En estas circunstancias, la coalición opositora, que surgió a raíz de la crisis del 2018 y que aglutinaba estudiantes, campesinos, feministas, jubilados, indígenas, católicos, sandinistas históricos, antisandinistas y ecologistas terminó quebrándose. En realidad, era una oposición con excesiva cantidad de sensibilidades ideológicas e intereses sectoriales que sólo convergían en su rechazo al régimen Cuando las movilizaciones desaparecieron surgieron líderes políticos opositores dispersos, sin mayor base social, que el régimen encarceló aprovechando la legislación represiva, lo que abrió camino una victoria electoral no competitiva.
Las pasadas elecciones de noviembre de 2021 sirvieron para la consolidación del régimen totalitario. En efecto, el orteguismo emprendió unos comicios con las cartas marcadas, después de haber sobrevivido al embate opositor de la rebelión de 2018. De hecho, al controlar el Consejo Supremo Electoral, pudo vetar y anular candidatos y organizaciones políticas en función de la reelección de Ortega.
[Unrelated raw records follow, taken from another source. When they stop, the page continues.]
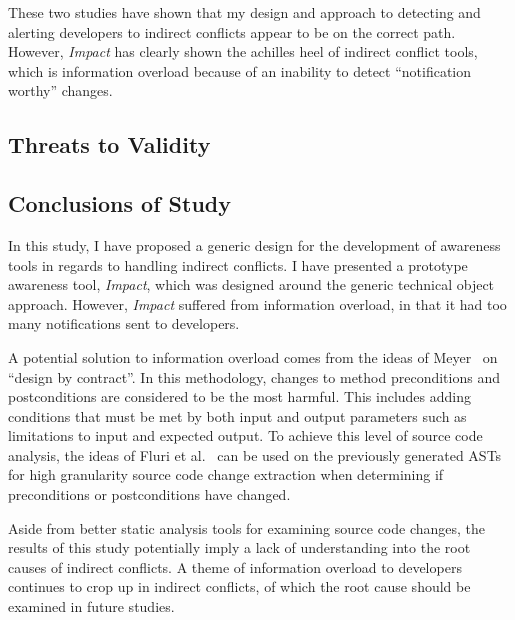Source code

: These two studies have shown that my design and approach to
detecting and alerting developers to indirect conflicts appear
to be on the correct path. However, \textit{Impact} has clearly shown
the achilles heel of indirect conflict tools, which is information
overload because of an inability to detect ``notification worthy''
changes.

\subsection{Threats to Validity}

\subsection{Conclusions of Study}
\label{sec:ns}
In this study, I have proposed a generic 
design for the development of awareness tools in regards to
handling indirect conflicts. I have presented a prototype 
awareness tool, \textit{Impact}, which was designed around the generic 
technical object approach. However, \textit{Impact} suffered from
information overload, in that it had too many notifications sent to
developers.

A potential solution to information overload comes from the ideas of
Meyer~\cite{Meyer:1988} on ``design by contract''. In this methodology, changes to method
preconditions and postconditions are considered to be the most harmful. 
This includes adding conditions that must be met by both input
and output parameters such as limitations to input and expected
output. To achieve this level of source code analysis, the ideas of
Fluri et al.~\cite{Fluri:2007:CDT} can be used on the previously generated
ASTs for high granularity
source code change extraction when determining if preconditions or
postconditions have changed.

Aside from better static analysis tools for examining source code changes,
the results of this study potentially imply a lack of understanding into the
root causes of indirect conflicts.  A theme of information overload to developers
continues to crop up in indirect conflicts, of which the root cause should
be examined in future studies.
Las dos principales organizaciones surgidas a raíz del estallido –Alianza Cívica (AC) y Unidad Nacional Azul y Blanco (UNAB)– no lograron convertir entonces la energía callejera en poder, para negociar reformas clave, ni pudieron convertirse en vehículo electoral o fuerza política. Ello revela la incapacidad de la oposición para articular una propuesta común, la que además se ha equivocado en apelar al antisandinismo.
En efecto, más allá de Ortega, el sandinismo es una cultura nacional, que incluye militantes históricos, hoy día enemigos del dictador. “…es complicado armar un discurso mayoritario si se criminaliza (y no integra) la identidad sandinista que, de lejos, es la más extendida en el país. Además, el discurso antisandinista furibundo reditúa a Ortega porque, al posicionarlo como referente único del sandinismo, favorece su consolidación dentro del partido, en vez de fraccionarlo”. Por otra parte, la oposición se ha mostrado excesivamente dependiente de la comunidad internacional, lo que ha facilitado al régimen apelar al argumento del “golpe blando” y al nacionalismo antiimperialista. (S. Puig y M. Jarquín, El Precio de la Perpetuación de Daniel Ortega, Nueva Sociedad, junio 2021).
Las perspectivas en favor de la democracia en Nicaragua no son alentadoras. Con una oposición débil y fragmentada, la familia Ortega-Murillo, ha consolidado un poder político absoluto en el país. Por ahora Ortega está ganando; pero, como bien ha dicho José Saramago “La victoria tiene algo negativo; jamás es definitiva.”